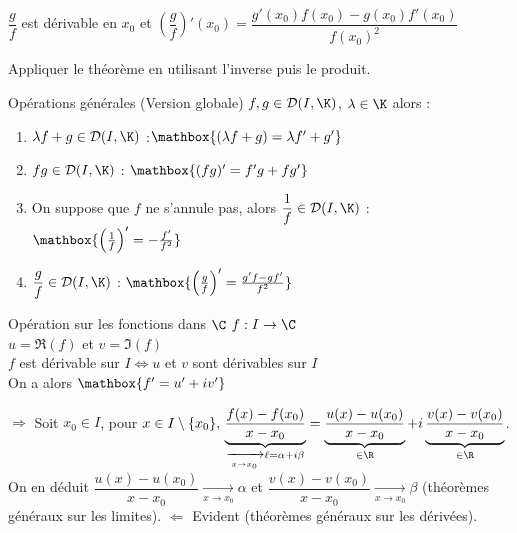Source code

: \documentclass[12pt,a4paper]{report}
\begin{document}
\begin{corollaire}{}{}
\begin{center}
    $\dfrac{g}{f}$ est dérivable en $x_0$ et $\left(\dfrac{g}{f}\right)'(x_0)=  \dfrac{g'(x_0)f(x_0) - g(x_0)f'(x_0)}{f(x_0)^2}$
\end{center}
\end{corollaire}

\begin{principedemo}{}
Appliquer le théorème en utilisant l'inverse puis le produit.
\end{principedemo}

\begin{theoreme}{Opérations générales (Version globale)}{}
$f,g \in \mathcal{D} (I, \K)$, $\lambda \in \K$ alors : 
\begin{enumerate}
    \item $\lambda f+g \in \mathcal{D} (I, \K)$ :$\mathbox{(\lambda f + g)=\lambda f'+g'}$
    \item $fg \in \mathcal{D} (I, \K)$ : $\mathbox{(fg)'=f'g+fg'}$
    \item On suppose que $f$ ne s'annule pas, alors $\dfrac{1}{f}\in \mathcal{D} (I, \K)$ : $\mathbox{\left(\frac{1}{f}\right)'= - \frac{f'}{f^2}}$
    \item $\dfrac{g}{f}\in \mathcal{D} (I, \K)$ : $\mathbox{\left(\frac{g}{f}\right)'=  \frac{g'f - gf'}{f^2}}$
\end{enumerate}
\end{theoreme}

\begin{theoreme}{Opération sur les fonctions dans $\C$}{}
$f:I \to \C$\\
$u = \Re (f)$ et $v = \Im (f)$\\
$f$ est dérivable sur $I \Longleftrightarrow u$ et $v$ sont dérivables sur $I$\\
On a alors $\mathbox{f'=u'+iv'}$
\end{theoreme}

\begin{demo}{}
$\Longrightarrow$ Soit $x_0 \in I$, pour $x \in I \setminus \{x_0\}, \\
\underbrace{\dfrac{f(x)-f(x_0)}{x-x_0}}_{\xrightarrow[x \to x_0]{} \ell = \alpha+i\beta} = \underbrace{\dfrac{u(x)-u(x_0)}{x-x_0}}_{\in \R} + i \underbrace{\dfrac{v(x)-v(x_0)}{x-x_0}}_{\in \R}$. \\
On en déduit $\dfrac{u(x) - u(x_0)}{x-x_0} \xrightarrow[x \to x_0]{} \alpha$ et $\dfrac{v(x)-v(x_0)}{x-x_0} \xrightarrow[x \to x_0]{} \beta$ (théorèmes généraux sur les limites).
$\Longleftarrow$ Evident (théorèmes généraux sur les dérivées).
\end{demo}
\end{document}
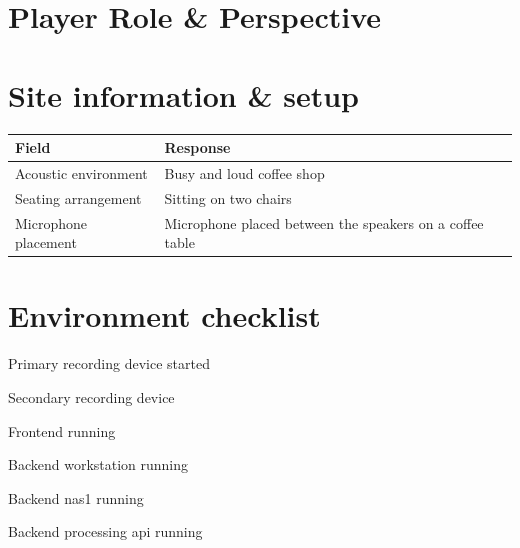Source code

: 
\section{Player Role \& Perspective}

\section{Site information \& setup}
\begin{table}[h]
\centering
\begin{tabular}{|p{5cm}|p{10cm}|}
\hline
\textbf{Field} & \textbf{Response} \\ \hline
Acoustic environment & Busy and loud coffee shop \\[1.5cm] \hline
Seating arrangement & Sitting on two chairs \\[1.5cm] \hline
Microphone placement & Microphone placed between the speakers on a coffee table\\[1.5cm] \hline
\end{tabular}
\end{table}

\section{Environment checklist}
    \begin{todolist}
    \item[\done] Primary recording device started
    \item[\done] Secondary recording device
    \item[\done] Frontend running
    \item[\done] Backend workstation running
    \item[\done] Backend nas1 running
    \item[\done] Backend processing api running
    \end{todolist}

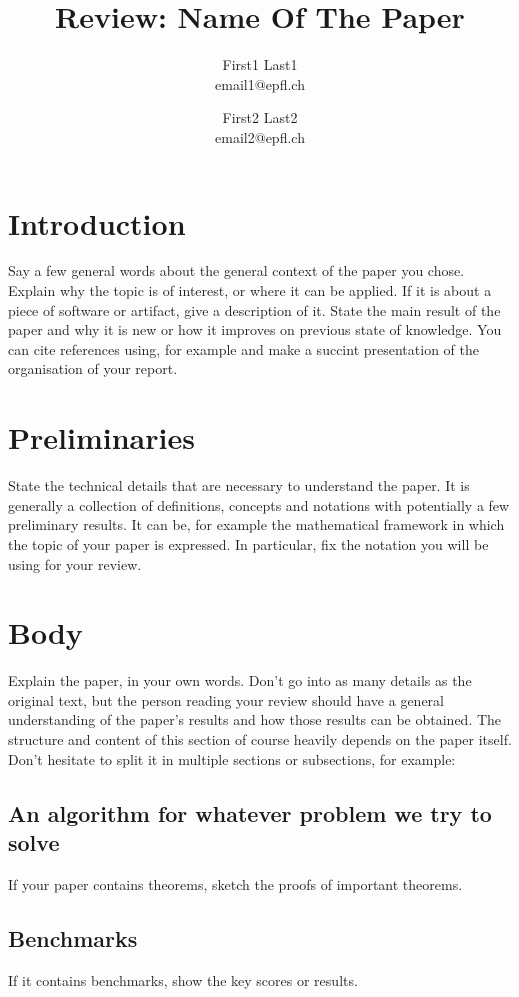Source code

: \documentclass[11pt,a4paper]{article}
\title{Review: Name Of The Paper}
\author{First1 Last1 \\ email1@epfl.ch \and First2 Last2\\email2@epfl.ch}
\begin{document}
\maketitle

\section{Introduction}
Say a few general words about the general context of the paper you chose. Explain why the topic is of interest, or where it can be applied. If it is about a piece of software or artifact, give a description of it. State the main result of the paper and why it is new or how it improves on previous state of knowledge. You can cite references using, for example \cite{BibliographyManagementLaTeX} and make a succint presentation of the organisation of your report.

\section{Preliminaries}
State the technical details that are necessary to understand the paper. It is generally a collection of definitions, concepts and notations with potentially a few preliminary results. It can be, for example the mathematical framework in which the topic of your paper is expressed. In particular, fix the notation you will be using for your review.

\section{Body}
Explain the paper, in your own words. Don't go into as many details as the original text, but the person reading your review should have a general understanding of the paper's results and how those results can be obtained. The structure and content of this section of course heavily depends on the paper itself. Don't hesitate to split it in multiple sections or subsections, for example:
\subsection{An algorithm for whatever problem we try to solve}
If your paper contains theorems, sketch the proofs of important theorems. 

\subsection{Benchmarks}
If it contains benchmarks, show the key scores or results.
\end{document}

------------------------

TASK OBJECTIVE:
In the records above, find the line that contains "processing api running". Retype it and every line after it, exactly, leaving out all pictures.

ANSWER FOR THE TASK:
    \item[\done] Backend processing api running
    \end{todolist}

Source code

: \documentclass[11pt,a4paper]{article}
\title{Review: Name Of The Paper}
\author{First1 Last1 \\ email1@epfl.ch \and First2 Last2\\email2@epfl.ch}
\begin{document}
\maketitle

\section{Introduction}
Say a few general words about the general context of the paper you chose. Explain why the topic is of interest, or where it can be applied. If it is about a piece of software or artifact, give a description of it. State the main result of the paper and why it is new or how it improves on previous state of knowledge. You can cite references using, for example \cite{BibliographyManagementLaTeX} and make a succint presentation of the organisation of your report.

\section{Preliminaries}
State the technical details that are necessary to understand the paper. It is generally a collection of definitions, concepts and notations with potentially a few preliminary results. It can be, for example the mathematical framework in which the topic of your paper is expressed. In particular, fix the notation you will be using for your review.

\section{Body}
Explain the paper, in your own words. Don't go into as many details as the original text, but the person reading your review should have a general understanding of the paper's results and how those results can be obtained. The structure and content of this section of course heavily depends on the paper itself. Don't hesitate to split it in multiple sections or subsections, for example:
\subsection{An algorithm for whatever problem we try to solve}
If your paper contains theorems, sketch the proofs of important theorems. 

\subsection{Benchmarks}
If it contains benchmarks, show the key scores or results.
\end{document}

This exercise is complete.